◆ **ASSIGNMENT**: Lines below that include "Differential" are the answer; copy each one.

◆ **DATA PROVIDED**:
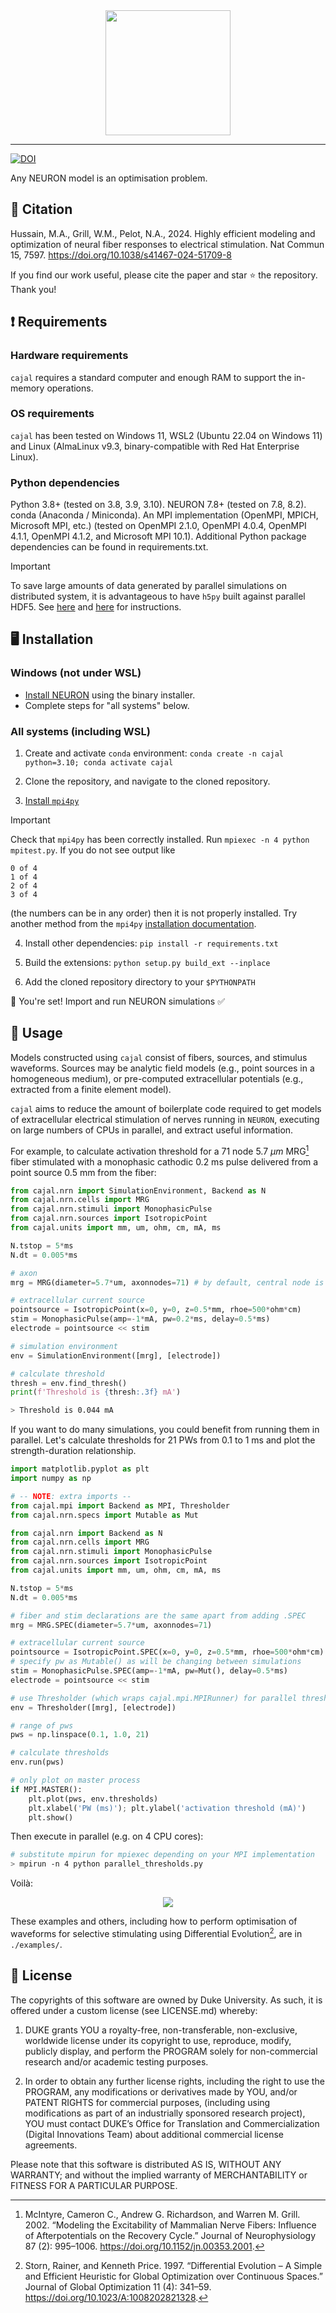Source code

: <div align="center">
  <img src="docs/cajal.png" height="200">
</div>

***
[![DOI](https://zenodo.org/badge/829096210.svg)](https://zenodo.org/doi/10.5281/zenodo.12753670)


Any NEURON model is an optimisation problem.

## 📑 Citation
Hussain, M.A., Grill, W.M., Pelot, N.A., 2024. Highly efficient modeling and optimization of neural fiber responses to electrical stimulation. Nat Commun 15, 7597. https://doi.org/10.1038/s41467-024-51709-8

If you find our work useful, please cite the paper and star ⭐ the repository. Thank you!

## ❗ Requirements

### Hardware requirements
`cajal` requires a standard computer and enough RAM to support the in-memory operations.

### OS requirements
`cajal` has been tested on Windows 11, WSL2 (Ubuntu 22.04 on Windows 11) and Linux (AlmaLinux v9.3, binary-compatible with Red Hat Enterprise Linux).

### Python dependencies

Python 3.8+ (tested on 3.8, 3.9, 3.10). NEURON 7.8+ (tested on 7.8, 8.2). conda (Anaconda / Miniconda). An MPI implementation (OpenMPI, MPICH, Microsoft MPI, etc.) (tested on OpenMPI 2.1.0, OpenMPI 4.0.4, OpenMPI 4.1.1, OpenMPI 4.1.2, and Microsoft MPI 10.1). Additional Python package dependencies can be found in requirements.txt.

> [!IMPORTANT]
> To save large amounts of data generated by parallel simulations on distributed system, it is advantageous to have `h5py` built against parallel HDF5. See [here](https://docs.h5py.org/en/latest/mpi.html) and [here](https://accserv.lepp.cornell.edu/svn/packages/hdf5/release_docs/INSTALL_parallel) for instructions.

## 🖥️ Installation

### Windows (not under WSL)
- [Install NEURON](https://nrn.readthedocs.io/en/latest/install/install_instructions.html#windows) using the binary installer.
- Complete steps for "all systems" below.

### All systems (including WSL)
1. Create and activate `conda` environment: `conda create -n cajal python=3.10; conda activate cajal`

2. Clone the repository, and navigate to the cloned repository.

3. [Install `mpi4py`](https://mpi4py.readthedocs.io/en/latest/install.html)

> [!IMPORTANT]
> Check that `mpi4py` has been correctly installed. Run `mpiexec -n 4 python mpitest.py`. If you do not see output like 
>```
> 0 of 4
> 1 of 4
> 2 of 4
> 3 of 4
>```
>(the numbers can be in any order) then it is not properly installed. Try another method from the `mpi4py` [installation documentation](https://mpi4py.readthedocs.io/en/latest/install.html).

4. Install other dependencies: `pip install -r requirements.txt`

5. Build the extensions: `python setup.py build_ext --inplace`

6. Add the cloned repository directory to your `$PYTHONPATH`

🥳 You're set! Import and run NEURON simulations ✅

## 🚀 Usage

Models constructed using `cajal` consist of fibers, sources, and stimulus waveforms.
Sources may be analytic field models (e.g., point sources in a homogeneous medium), or pre-computed extracellular potentials (e.g., extracted from a finite element model). 

`cajal` aims to reduce the amount of boilerplate code required to get models of extracellular electrical stimulation of nerves running in `NEURON`, executing on large numbers of CPUs in parallel, and extract useful information.

For example, to calculate activation threshold for a 71 node 5.7 $\mu m$ MRG[^1] fiber stimulated with a monophasic cathodic 0.2 ms pulse delivered from a point source 0.5 mm from the fiber:

```python
from cajal.nrn import SimulationEnvironment, Backend as N
from cajal.nrn.cells import MRG
from cajal.nrn.stimuli import MonophasicPulse
from cajal.nrn.sources import IsotropicPoint
from cajal.units import mm, um, ohm, cm, mA, ms

N.tstop = 5*ms
N.dt = 0.005*ms

# axon
mrg = MRG(diameter=5.7*um, axonnodes=71) # by default, central node is at origin

# extracellular current source
pointsource = IsotropicPoint(x=0, y=0, z=0.5*mm, rhoe=500*ohm*cm)
stim = MonophasicPulse(amp=-1*mA, pw=0.2*ms, delay=0.5*ms)
electrode = pointsource << stim

# simulation environment
env = SimulationEnvironment([mrg], [electrode])

# calculate threshold
thresh = env.find_thresh()
print(f'Threshold is {thresh:.3f} mA')
```
```bash
> Threshold is 0.044 mA
```

If you want to do many simulations, you could benefit from running them in parallel. Let's calculate thresholds for 21 PWs from 0.1 to 1 ms and plot the strength-duration relationship.

```python
import matplotlib.pyplot as plt
import numpy as np

# -- NOTE: extra imports --
from cajal.mpi import Backend as MPI, Thresholder
from cajal.nrn.specs import Mutable as Mut

from cajal.nrn import Backend as N
from cajal.nrn.cells import MRG
from cajal.nrn.stimuli import MonophasicPulse
from cajal.nrn.sources import IsotropicPoint
from cajal.units import mm, um, ohm, cm, mA, ms

N.tstop = 5*ms
N.dt = 0.005*ms

# fiber and stim declarations are the same apart from adding .SPEC
mrg = MRG.SPEC(diameter=5.7*um, axonnodes=71)

# extracellular current source
pointsource = IsotropicPoint.SPEC(x=0, y=0, z=0.5*mm, rhoe=500*ohm*cm)
# specify pw as Mutable() as will be changing between simulations
stim = MonophasicPulse.SPEC(amp=-1*mA, pw=Mut(), delay=0.5*ms) 
electrode = pointsource << stim

# use Thresholder (which wraps cajal.mpi.MPIRunner) for parallel thresholds
env = Thresholder([mrg], [electrode])

# range of pws
pws = np.linspace(0.1, 1.0, 21)

# calculate thresholds
env.run(pws)

# only plot on master process
if MPI.MASTER():
    plt.plot(pws, env.thresholds)
    plt.xlabel('PW (ms)'); plt.ylabel('activation threshold (mA)')
    plt.show()
```
Then execute in parallel (e.g. on 4 CPU cores):
```bash
# substitute mpirun for mpiexec depending on your MPI implementation
> mpirun -n 4 python parallel_thresholds.py 
```
Voilà:

<div align="center">
  <img src="docs/sd.png">
</div>

These examples and others, including how to perform optimisation of waveforms for selective stimulating using Differential Evolution[^2], are in `./examples/`.

## 📜 License
The copyrights of this software are owned by Duke University. As such, it is offered under a custom license (see LICENSE.md) whereby:

1. DUKE grants YOU a royalty-free, non-transferable, non-exclusive, worldwide license under its copyright to use, reproduce, modify, publicly display, and perform the PROGRAM solely for non-commercial research and/or academic testing purposes.  

2. In order to obtain any further license rights, including the right to use the PROGRAM, any modifications or derivatives made by YOU, and/or PATENT RIGHTS for commercial purposes, (including using modifications as part of an industrially sponsored research project), YOU must contact DUKE’s Office for Translation and Commercialization (Digital Innovations Team) about additional commercial license agreements.

Please note that this software is distributed AS IS, WITHOUT ANY WARRANTY; and without the implied warranty of MERCHANTABILITY or FITNESS FOR A PARTICULAR PURPOSE.


[^2]: Storn, Rainer, and Kenneth Price. 1997. “Differential Evolution – A Simple and Efficient Heuristic for Global Optimization over Continuous Spaces.” Journal of Global Optimization 11 (4): 341–59. https://doi.org/10.1023/A:1008202821328.

[^1]: McIntyre, Cameron C., Andrew G. Richardson, and Warren M. Grill. 2002. “Modeling the Excitability of Mammalian Nerve Fibers: Influence of Afterpotentials on the Recovery Cycle.” Journal of Neurophysiology 87 (2): 995–1006. https://doi.org/10.1152/jn.00353.2001.
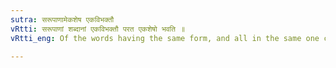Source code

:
 ```yaml
---
sutra: सरूपाणामेकशेष एकविभक्तौ
vRtti: सरूपाणां शब्दानां एकविभक्तौ परत एकशेषो भवति ॥
vRtti_eng: Of the words having the same form, and all in the same one case-termination, the last one is only retained.

---
```


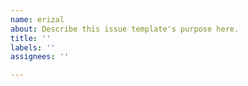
 ```yaml
---
name: erizal
about: Describe this issue template's purpose here.
title: ''
labels: ''
assignees: ''

---
```



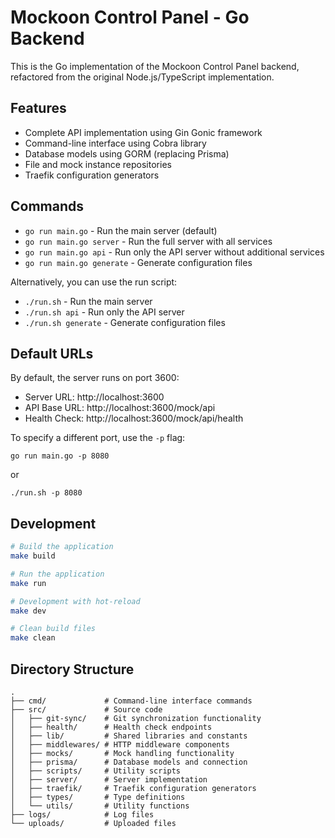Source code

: # Mockoon Control Panel - Go Backend

This is the Go implementation of the Mockoon Control Panel backend, refactored from the original Node.js/TypeScript implementation.

## Features

- Complete API implementation using Gin Gonic framework
- Command-line interface using Cobra library
- Database models using GORM (replacing Prisma)
- File and mock instance repositories
- Traefik configuration generators

## Commands

- `go run main.go` - Run the main server (default)
- `go run main.go server` - Run the full server with all services
- `go run main.go api` - Run only the API server without additional services
- `go run main.go generate` - Generate configuration files

Alternatively, you can use the run script:
- `./run.sh` - Run the main server
- `./run.sh api` - Run only the API server
- `./run.sh generate` - Generate configuration files

## Default URLs

By default, the server runs on port 3600:

- Server URL: http://localhost:3600
- API Base URL: http://localhost:3600/mock/api
- Health Check: http://localhost:3600/mock/api/health

To specify a different port, use the `-p` flag:
```
go run main.go -p 8080
```
or
```
./run.sh -p 8080
```

## Development

```bash
# Build the application
make build

# Run the application
make run

# Development with hot-reload
make dev

# Clean build files
make clean
```

## Directory Structure

```
.
├── cmd/             # Command-line interface commands
├── src/             # Source code
│   ├── git-sync/    # Git synchronization functionality
│   ├── health/      # Health check endpoints
│   ├── lib/         # Shared libraries and constants
│   ├── middlewares/ # HTTP middleware components
│   ├── mocks/       # Mock handling functionality
│   ├── prisma/      # Database models and connection
│   ├── scripts/     # Utility scripts
│   ├── server/      # Server implementation
│   ├── traefik/     # Traefik configuration generators
│   ├── types/       # Type definitions
│   └── utils/       # Utility functions
├── logs/            # Log files
└── uploads/         # Uploaded files
```
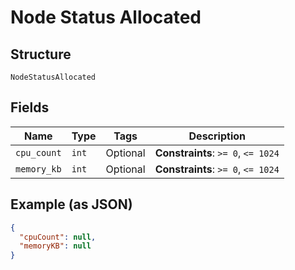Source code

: 
# Node Status Allocated

## Structure

`NodeStatusAllocated`

## Fields

| Name | Type | Tags | Description |
|  --- | --- | --- | --- |
| `cpu_count` | `int` | Optional | **Constraints**: `>= 0`, `<= 1024` |
| `memory_kb` | `int` | Optional | **Constraints**: `>= 0`, `<= 1024` |

## Example (as JSON)

```json
{
  "cpuCount": null,
  "memoryKB": null
}
```

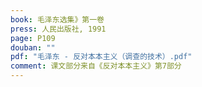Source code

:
 ```yaml
---
book: 毛泽东选集》第一卷
press: 人民出版社, 1991
page: P109
douban: ""
pdf: "毛泽东 - 反对本本主义（调查的技术）.pdf"
comment: 课文部分来自《反对本本主义》第7部分
---
```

◆ **SOLVED EXERCISE**:
These examples and others, including how to perform optimisation of waveforms for selective stimulating using Differential Evolution[^2], are in `./examples/`.
[^2]: Storn, Rainer, and Kenneth Price. 1997. “Differential Evolution – A Simple and Efficient Heuristic for Global Optimization over Continuous Spaces.” Journal of Global Optimization 11 (4): 341–59. https://doi.org/10.1023/A:1008202821328.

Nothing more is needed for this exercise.